Reconduire le pacte de progrès

Les projets engagés pourront-ils être menés à leur terme ? Tel est l’immense enjeu de ces élections. Comme ce fut le cas lors de la rupture avec le régime colonial, le développement provoque aujourd’hui une réaction des archaïsmes dans tous les domaines. Didier Robert, chef de "l’Union" issue du regroupement de l’UMP et d’autres forces conservatrices, n’a-t-il pas donné lui-même l’exemple du refus du progrès et de la création d’emploi, en arrêtant brutalement le grand chantier de la rocade du Tampon ? Le programme électoral est à l’image de cette prise de position : il n’y est question que de démolition, de pannes de chantier souhaitées et annoncées, de fermetures d’organismes publics… Pour ne rien dire de la dimension internationale, totalement ignorée par le tandem Virapoullé-Robert.
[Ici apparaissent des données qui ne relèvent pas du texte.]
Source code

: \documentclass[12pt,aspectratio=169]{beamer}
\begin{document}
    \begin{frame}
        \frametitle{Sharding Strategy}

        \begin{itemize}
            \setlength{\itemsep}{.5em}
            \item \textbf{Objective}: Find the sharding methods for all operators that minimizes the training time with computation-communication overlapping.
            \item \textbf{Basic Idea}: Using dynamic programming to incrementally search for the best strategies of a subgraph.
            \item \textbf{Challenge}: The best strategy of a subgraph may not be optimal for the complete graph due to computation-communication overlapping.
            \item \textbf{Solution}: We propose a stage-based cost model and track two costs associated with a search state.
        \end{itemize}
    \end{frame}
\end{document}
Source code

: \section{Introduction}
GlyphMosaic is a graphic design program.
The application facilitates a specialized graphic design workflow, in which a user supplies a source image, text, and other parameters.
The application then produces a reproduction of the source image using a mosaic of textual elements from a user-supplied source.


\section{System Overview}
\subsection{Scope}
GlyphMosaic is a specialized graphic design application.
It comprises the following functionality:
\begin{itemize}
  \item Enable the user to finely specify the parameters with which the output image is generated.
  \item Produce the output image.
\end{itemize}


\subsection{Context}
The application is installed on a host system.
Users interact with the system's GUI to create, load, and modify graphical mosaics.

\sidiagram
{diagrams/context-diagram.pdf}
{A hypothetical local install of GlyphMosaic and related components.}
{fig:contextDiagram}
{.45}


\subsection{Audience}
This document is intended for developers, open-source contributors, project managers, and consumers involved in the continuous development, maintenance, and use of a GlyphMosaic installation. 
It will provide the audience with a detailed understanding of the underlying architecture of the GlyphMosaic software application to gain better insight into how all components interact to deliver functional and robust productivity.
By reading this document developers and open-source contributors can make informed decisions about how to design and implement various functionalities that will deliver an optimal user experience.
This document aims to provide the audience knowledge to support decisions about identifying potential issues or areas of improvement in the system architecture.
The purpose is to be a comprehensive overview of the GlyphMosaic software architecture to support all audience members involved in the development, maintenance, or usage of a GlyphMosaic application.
On a ainsi pu entendre les porte-parole de "l’Union" annoncer froidement leur volonté d’interrompre le chantier du Tram-train, au moment même où les entreprises du BTP, sources d’emploi majeures dans notre pays, tirent la sonnette d’alarme auprès du Conseil régional ! Que dire, en parallèle, des déclarations d’une tête de liste PS, qui ne sont qu’hésitations, reculades, tergiversations et déclarations ambiguës, là où l’histoire commande d’accomplir des choix décisifs, courageux et tranchants ? L’examen des forces en présence montre qu’une fois encore, seule l’Alliance des Réunionnais pourra maintenir notre pays sur la lancée du progrès.

Geoffroy Géraud-Legros


Mais qui est donc sur la liste de Didier Robert ?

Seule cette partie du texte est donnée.